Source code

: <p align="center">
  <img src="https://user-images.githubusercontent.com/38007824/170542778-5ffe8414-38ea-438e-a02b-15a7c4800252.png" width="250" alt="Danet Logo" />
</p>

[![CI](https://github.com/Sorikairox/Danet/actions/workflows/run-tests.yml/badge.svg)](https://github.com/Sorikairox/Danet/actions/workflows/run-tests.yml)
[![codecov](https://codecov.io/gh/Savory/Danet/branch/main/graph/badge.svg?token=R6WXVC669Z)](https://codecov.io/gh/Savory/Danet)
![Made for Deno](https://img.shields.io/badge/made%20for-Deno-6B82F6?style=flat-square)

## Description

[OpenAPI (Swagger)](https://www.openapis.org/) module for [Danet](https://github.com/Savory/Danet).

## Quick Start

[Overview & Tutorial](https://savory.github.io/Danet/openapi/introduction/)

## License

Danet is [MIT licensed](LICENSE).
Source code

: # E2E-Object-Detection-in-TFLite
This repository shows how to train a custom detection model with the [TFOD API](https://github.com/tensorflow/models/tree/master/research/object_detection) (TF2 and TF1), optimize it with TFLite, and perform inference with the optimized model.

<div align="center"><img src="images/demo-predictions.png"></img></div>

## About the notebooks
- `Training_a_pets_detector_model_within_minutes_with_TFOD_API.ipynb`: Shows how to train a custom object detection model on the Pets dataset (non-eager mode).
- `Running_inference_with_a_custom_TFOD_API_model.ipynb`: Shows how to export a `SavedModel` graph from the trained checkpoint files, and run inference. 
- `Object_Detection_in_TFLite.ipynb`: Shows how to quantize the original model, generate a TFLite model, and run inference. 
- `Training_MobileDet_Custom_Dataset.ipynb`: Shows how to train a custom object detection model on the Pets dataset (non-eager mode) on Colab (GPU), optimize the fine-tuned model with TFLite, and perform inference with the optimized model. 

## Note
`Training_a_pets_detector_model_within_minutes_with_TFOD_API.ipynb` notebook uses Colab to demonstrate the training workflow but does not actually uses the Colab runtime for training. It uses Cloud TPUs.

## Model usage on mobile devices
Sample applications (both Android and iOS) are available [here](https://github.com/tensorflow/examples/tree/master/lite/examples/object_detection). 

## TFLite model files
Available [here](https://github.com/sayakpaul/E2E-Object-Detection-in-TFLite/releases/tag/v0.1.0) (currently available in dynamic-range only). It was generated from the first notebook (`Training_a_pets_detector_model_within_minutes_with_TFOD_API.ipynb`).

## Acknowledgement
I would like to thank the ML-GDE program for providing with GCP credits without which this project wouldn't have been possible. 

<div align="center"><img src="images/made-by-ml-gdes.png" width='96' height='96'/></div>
______________________________
_Required action:_
Every record above is to be copied out again exactly as written.

_Task result:_
Source code

: <p align="center">
  <img src="https://user-images.githubusercontent.com/38007824/170542778-5ffe8414-38ea-438e-a02b-15a7c4800252.png" width="250" alt="Danet Logo" />
</p>

[![CI](https://github.com/Sorikairox/Danet/actions/workflows/run-tests.yml/badge.svg)](https://github.com/Sorikairox/Danet/actions/workflows/run-tests.yml)
[![codecov](https://codecov.io/gh/Savory/Danet/branch/main/graph/badge.svg?token=R6WXVC669Z)](https://codecov.io/gh/Savory/Danet)
![Made for Deno](https://img.shields.io/badge/made%20for-Deno-6B82F6?style=flat-square)

## Description

[OpenAPI (Swagger)](https://www.openapis.org/) module for [Danet](https://github.com/Savory/Danet).

## Quick Start

[Overview & Tutorial](https://savory.github.io/Danet/openapi/introduction/)

## License

Danet is [MIT licensed](LICENSE).
Source code

: # E2E-Object-Detection-in-TFLite
This repository shows how to train a custom detection model with the [TFOD API](https://github.com/tensorflow/models/tree/master/research/object_detection) (TF2 and TF1), optimize it with TFLite, and perform inference with the optimized model.

<div align="center"><img src="images/demo-predictions.png"></img></div>

## About the notebooks
- `Training_a_pets_detector_model_within_minutes_with_TFOD_API.ipynb`: Shows how to train a custom object detection model on the Pets dataset (non-eager mode).
- `Running_inference_with_a_custom_TFOD_API_model.ipynb`: Shows how to export a `SavedModel` graph from the trained checkpoint files, and run inference. 
- `Object_Detection_in_TFLite.ipynb`: Shows how to quantize the original model, generate a TFLite model, and run inference. 
- `Training_MobileDet_Custom_Dataset.ipynb`: Shows how to train a custom object detection model on the Pets dataset (non-eager mode) on Colab (GPU), optimize the fine-tuned model with TFLite, and perform inference with the optimized model. 

## Note
`Training_a_pets_detector_model_within_minutes_with_TFOD_API.ipynb` notebook uses Colab to demonstrate the training workflow but does not actually uses the Colab runtime for training. It uses Cloud TPUs.

## Model usage on mobile devices
Sample applications (both Android and iOS) are available [here](https://github.com/tensorflow/examples/tree/master/lite/examples/object_detection). 

## TFLite model files
Available [here](https://github.com/sayakpaul/E2E-Object-Detection-in-TFLite/releases/tag/v0.1.0) (currently available in dynamic-range only). It was generated from the first notebook (`Training_a_pets_detector_model_within_minutes_with_TFOD_API.ipynb`).

## Acknowledgement
I would like to thank the ML-GDE program for providing with GCP credits without which this project wouldn't have been possible. 

<div align="center"><img src="images/made-by-ml-gdes.png" width='96' height='96'/></div>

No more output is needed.